You might picture the type of self-aware robotic intelligence you see in science fiction films when you think of the term artificial intelligence (AI), but the technology is decades away from that stage. We’re currently at the Limited Memory phase, where AI learns and reacts from experience and training. Industries such as agriculture, management, automotive, health care, and retail all benefit from AI’s current capabilities to perform tasks, learn, and make decisions in a human-like manner.
Interestingly, the real estate industry has resisted adopting modern technology despite sitting on an enormous level of data. “For so long, the real estate industry has been in the dark ages,” Regan McGee, the CEO of real estate marketplace Nobul, told Digital Connect Mag.
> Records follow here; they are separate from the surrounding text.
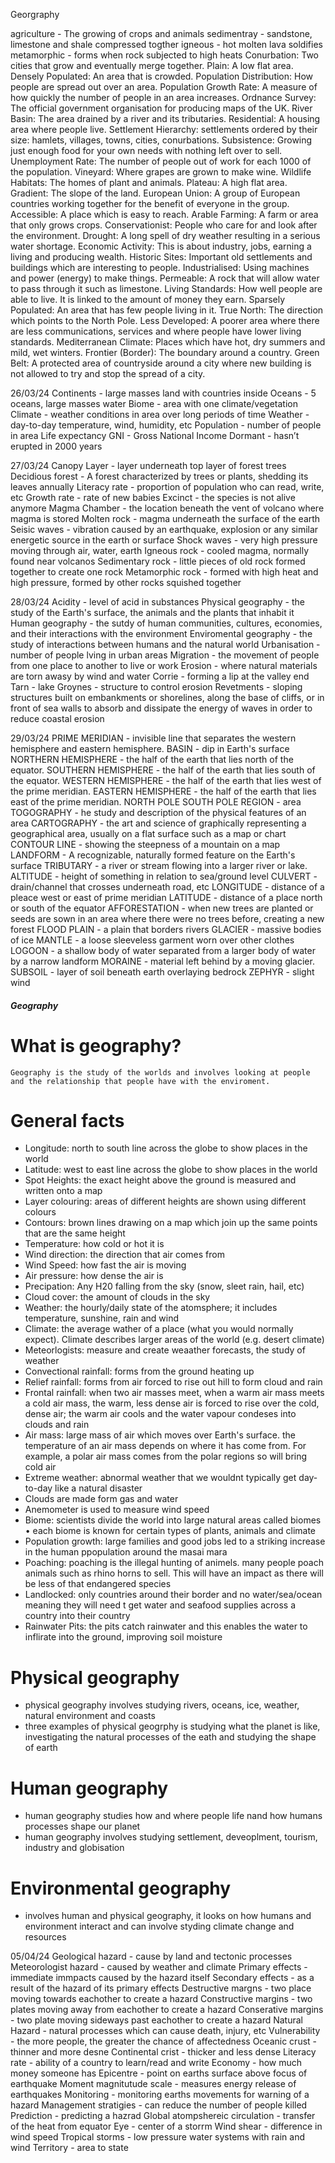 Georgraphy

agriculture - The growing of crops and animals
sedimentray - sandstone, limestone and shale compressed togther
igneous - hot molten lava soldifies
metamorphic - forms when rock subjected to high heats
Conurbation: Two cities that grow and eventually merge together.
Plain: A low flat area.
Densely Populated: An area that is crowded.
Population Distribution: How people are spread out over an area.
Population Growth Rate: A measure of how quickly the number of people in an area increases.
Ordnance Survey: The official government organisation for producing maps of the UK.
River Basin: The area drained by a river and its tributaries.
Residential: A housing area where people live.
Settlement Hierarchy: settlements ordered by their size: hamlets, villages, towns, cities, conurbations.
Subsistence: Growing just enough food for your own needs with nothing left over to sell.
Unemployment Rate: The number of people out of work for each 1000 of the population.
Vineyard: Where grapes are grown to make wine.
Wildlife Habitats: The homes of plant and animals.
Plateau: A high flat area.
Gradient: The slope of the land.
European Union: A group of European countries working together for the benefit of everyone in the group.
Accessible: A place which is easy to reach.
Arable Farming: A farm or area that only grows crops.
Conservationist: People who care for and look after the environment.
Drought: A long spell of dry weather resulting in a serious water shortage.
Economic Activity: This is about industry, jobs, earning a living and producing wealth.
Historic Sites: Important old settlements and buildings which are interesting to people.
Industrialised: Using machines and power (energy) to make things.
Permeable: A rock that will allow water to pass through it such as limestone.
Living Standards: How well people are able to live. It is linked to the amount of money they earn.
Sparsely Populated: An area that has few people living in it.
True North: The direction which points to the North Pole.
Less Developed: A poorer area where there are less communications, services and where people have lower living standards.
Mediterranean Climate: Places which have hot, dry summers and mild, wet winters.
Frontier (Border): The boundary around a country.
Green Belt: A protected area of countryside around a city where new building is not allowed to try and stop the spread of a city.

26/03/24
Continents - large masses land with countries inside
Oceans - 5 oceans, large masses water
Biome - area with one climate/vegetation
Climate - weather conditions in area over long periods of time
Weather - day-to-day temperature, wind, humidity, etc
Population - number of people in area
Life expectancy
GNI - Gross National Income
Dormant - hasn’t erupted in 2000 years

27/03/24
Canopy Layer - layer underneath top layer of forest trees
Decidious forest - A forest characterized by trees or plants, shedding its leaves annually
Literacy rate - proportion of population who can read, write, etc
Growth rate - rate of new babies
Excinct - the species is not alive anymore
Magma Chamber - the location beneath the vent of volcano where magma is stored
Molten rock - magma underneath the surface of the earth
Seisic waves - vibration caused by an earthquake, explosion or any similar energetic source in the earth or surface
Shock waves - very high pressure moving through air, water, earth
Igneous rock - cooled magma, normally found near volcanos
Sedimentary rock - little pieces of old rock formed together to create one rock
Metamorphic rock - formed with high heat and high pressure, formed by other rocks squished together

28/03/24
Acidity - level of acid in substances
Physical geography - the study of the Earth's surface, the animals and the plants that inhabit it
Human geography - the sutdy of human communities, cultures, economies, and their interactions with the environment
Enviromental geography - the study of interactions between humans and the natural world
Urbanisation - number of people lving in urban areas
Migration - the movement of people from one place to another to live or work
Erosion - where natural materials are torn awasy by wind and water
Corrie - forming a lip at the valley end
Tarn - lake
Groynes - structure to control erosion
Revetments - sloping structures built on embankments or shorelines, along the base of cliffs, or in front of sea walls to absorb and dissipate the energy of waves in order to reduce coastal erosion

29/03/24
PRIME MERIDIAN - invisible line that separates the western hemisphere and eastern hemisphere.
BASIN - dip in Earth's surface
NORTHERN HEMISPHERE - the half of the earth that lies north of the equator.
SOUTHERN HEMISPHERE - the half of the earth that lies south of the equator.
WESTERN HEMISPHERE - the half of the earth that lies west of the prime meridian.
EASTERN HEMISPHERE - the half of the earth that lies east of the prime meridian.
NORTH POLE
SOUTH POLE
REGION - area
TOGOGRAPHY - he study and description of the physical features of an area
CARTOGRAPHY - the art and science of graphically representing a geographical area, usually on a flat surface such as a map or chart
CONTOUR LINE - showing the steepness of a mountain on a map
LANDFORM - A recognizable, naturally formed feature on the Earth's surface
TRIBUTARY - a river or stream flowing into a larger river or lake.
ALTITUDE - height of something in relation to sea/ground level
CULVERT - drain/channel that crosses underneath road, etc
LONGITUDE - distance of a pleace west or east of prime meridian
LATITUDE - distance of a place north or south of the equator
AFFORESTATION - when new trees are planted or seeds are sown in an area where there were no trees before, creating a new forest
FLOOD PLAIN - a plain that borders rivers
GLACIER - massive bodies of ice
MANTLE - a loose sleeveless garment worn over other clothes 
LOGOON - a shallow body of water separated from a larger body of water by a narrow landform
MORAINE - material left behind by a moving glacier.
SUBSOIL - layer of soil beneath earth overlaying bedrock
ZEPHYR - slight wind

##### Geography

# What is geography?
    Geography is the study of the worlds and involves looking at people and the relationship that people have with the enviroment.

# General facts
- Longitude: north to south line across the globe to show places in the world
- Latitude: west to east line across the globe to show places in the world
- Spot Heights: the exact height above the ground is measured and written onto a map
- Layer colouring: areas of different heights are shown using different colours
- Contours: brown lines drawing on a map which join up the same points that are the same height
- Temperature: how cold or hot it is
- Wind direction: the direction that air comes from
- Wind Speed: how fast the air is moving
- Air pressure: how dense the air is
- Precipation: Any H20 falling from the sky (snow, sleet rain, hail, etc)
- Cloud cover: the amount of clouds in the sky
- Weather: the hourly/daily state of the atomsphere; it includes temperature, sunshine, rain and wind
- Climate: the average wather of a place (what you would normally expect). Climate describes larger areas of the world (e.g. desert climate)
- Meteorlogists: measure and create weaather forecasts, the study of weather
- Convectional rainfall: forms from the ground heating up
- Relief rainfall: forms from air forced to rise out hill to form cloud and rain
- Frontal rainfall: when two air masses meet, when a warm air mass meets a cold air mass, the warm, less dense air is forced to rise over the cold, dense air; the warm air cools and the water vapour condeses into clouds and rain
- Air mass: large mass of air which moves over Earth's surface. the temperature of an air mass depends on where it has come from. For example, a polar air mass comes from the polar regions so will bring cold air
- Extreme weather: abnormal weather that we wouldnt typically get day-to-day like a natural disaster
- Clouds are made form gas and water
- Anemometer is used to measure wind speed
- Biome: scientists divide the world into large natural areas called biomes
    • each biome is known for certain types of plants, animals and climate
- Population growth: large families and good jobs led to a striking increase in the human ppopulation around the masai mara
- Poaching: poaching is the illegal hunting of animels. many people poach animals such as rhino horns to sell. This will have an impact as there will be less of that endangered species
- Landlocked: only countries around their border and no water/sea/ocean meaning they will need t get water and seafood supplies across a country into their country
- Rainwater Pits: the pits catch rainwater and this enables the water to inflirate into the ground, improving soil moisture


# Physical geography
- physical geography involves studying rivers, oceans, ice, weather, natural environment and coasts
- three examples of physical geogrphy is studying what the planet is like, investigating the natural processes of the eath and studying the shape of earth

# Human geography
- human geography studies how and where people life nand how humans processes shape our planet
- human geography involves studying settlement, deveoplment, tourism, industry and globisation
  
# Environmental geography
- involves human and physical geography, it looks on how humans and environment interact and can involve styding climate change and resources

05/04/24
Geological hazard - cause by land and tectonic processes
Meteorologist hazard - caused by weather and climate
Primary effects - immediate immpacts caused by the hazard itself
Secondary effects - as a result of the hazard of its primary effects
Destructive margns - two place moving towards eachother to create a hazard
Constructive margins - two plates moving away from eachother to create a hazard
Conserative margins - two plate moving sideways past eachother to create a hazard
Natural Hazard - natural processes which can cause death, injury, etc
Vulnerability - the more people, the greater the chance of affectedness
Oceanic crust - thinner and more desne 
Continental crist - thicker and less dense
Literacy rate - ability of a country to learn/read and write
Economy - how much money someone has
Epicentre - point on earths surface above focus of earthquake
Moment magnitutude scale - measures energy release of earthquakes
Monitoring - monitoring earths movements for warning of a hazard
Management stratigies - can reduce the number of people killed
Prediction - predicting a hazrad
Global atompshereic circulation - transfer of the heat from equator
Eye - center of a storrm
Wind shear - difference in wind speed
Tropical storms - low pressure water systems with rain and wind
Territory - area to state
“But finally we’re stepping into the light and seeing that business can be conducted much faster and better using these digital tools and techniques that are commonplace in other industries.”
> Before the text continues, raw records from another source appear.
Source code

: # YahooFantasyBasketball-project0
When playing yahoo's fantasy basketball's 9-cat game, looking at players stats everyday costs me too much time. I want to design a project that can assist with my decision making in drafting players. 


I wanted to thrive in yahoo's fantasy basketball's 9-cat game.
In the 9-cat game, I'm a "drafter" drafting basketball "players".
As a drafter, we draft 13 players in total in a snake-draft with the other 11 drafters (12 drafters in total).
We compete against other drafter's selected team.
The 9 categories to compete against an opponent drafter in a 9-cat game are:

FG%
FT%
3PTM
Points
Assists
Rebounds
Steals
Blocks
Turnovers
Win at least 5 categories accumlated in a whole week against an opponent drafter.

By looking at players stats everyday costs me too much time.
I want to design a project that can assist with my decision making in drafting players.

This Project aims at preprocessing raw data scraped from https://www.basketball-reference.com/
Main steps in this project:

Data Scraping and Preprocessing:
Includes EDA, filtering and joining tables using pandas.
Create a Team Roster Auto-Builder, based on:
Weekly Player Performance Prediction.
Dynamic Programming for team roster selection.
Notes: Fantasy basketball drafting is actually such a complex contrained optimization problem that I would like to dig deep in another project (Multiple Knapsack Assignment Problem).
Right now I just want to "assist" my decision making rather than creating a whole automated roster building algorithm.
The software propelling the real estate industry called PropTech (property technology) has been deeply impacted by AI and its subset Machine Learning (ML). In a nutshell, ML allows computers to learn and make predictions from large data sets through sophisticated techniques and algorithms but without explicit instructions.
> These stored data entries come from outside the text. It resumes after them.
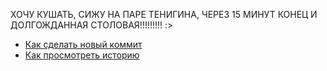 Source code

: ХОЧУ КУШАТЬ, СИЖУ НА ПАРЕ ТЕНИГИНА, ЧЕРЕЗ 15 МИНУТ КОНЕЦ И ДОЛГОЖДАННАЯ СТОЛОВАЯ!!!!!!!!! :>
- [Как сделать новый коммит](./commit_help.md)
- [Как просмотреть историю](./log_help.md)
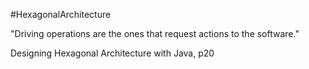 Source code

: #HexagonalArchitecture

"Driving operations are the ones that request actions to the software."

Designing Hexagonal Architecture with Java, p20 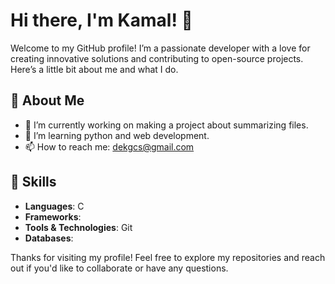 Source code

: 

# Hi there, I'm Kamal! 👋

Welcome to my GitHub profile! I’m a passionate developer with a love for creating innovative solutions and contributing to open-source projects. Here’s a little bit about me and what I do.

## 🌟 About Me
- 🔭 I’m currently working on making a project about summarizing files.
- 🌱 I’m learning python and web development.
- 📫 How to reach me: [dekgcs@gmail.com](mailto:your-email@example.com)

## 💼 Skills
- **Languages**: C
- **Frameworks**:
- **Tools & Technologies**: Git
- **Databases**: 


Thanks for visiting my profile! Feel free to explore my repositories and reach out if you'd like to collaborate or have any questions.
Real estate software that utilizes ML can accurately forecast changes in rent with a startling 90 percent accuracy, allowing investors targeting rental properties like apartment buildings and condos to make smarter business choices. Similarly, homebuyers interested in converting parts of their properties into apartments to diversify their income streams or supplement their mortgage payments can also use ML to find neighborhoods with low vacancy rates.
AI-powered analysis is also assisting rental property managers by predicting renter behavior. In some software, ML examines big data to predict how many tenants will renew their lease to help rental property owners avoid vacancies.
AI also saves investors hefty repair bills by predicting the ideal time to perform essential maintenance. Self-learning AI is also controlling equipment to enhance longevity. For example, intelligent controls can automatically shut off a boiler or turn off lightbulbs when a tenant is away, or a property is unoccupied.
AI and ML accurately analyze market futures after crunching data based on a property and the market’s previous performance. Buyers looking for investment properties use these predictions to understand how potential markets will grow to make short-term or long-term investments.
Investors looking for property values, title documents, mortgage liens, land records, tax records and other information would have to visit various offices to collect data in the past. Nowadays, AI-powered technology can instantly find relevant information by pulling up and examining millions of records.
Some real estate companies use AI to help investors find niche properties with precise values. For example, investors looking for one-bedroom properties with particular amenities near the financial district in order to target traveling business people interested in short-term rentals, can cut research time to minutes with AI-powered searches.
In a crowded market that can change rapidly, AI gives investors a significant advantage over the competition by allowing them to make quick and informed decisions. It’s no wonder that the real estate industry is finally embracing the technology so wholeheartedly.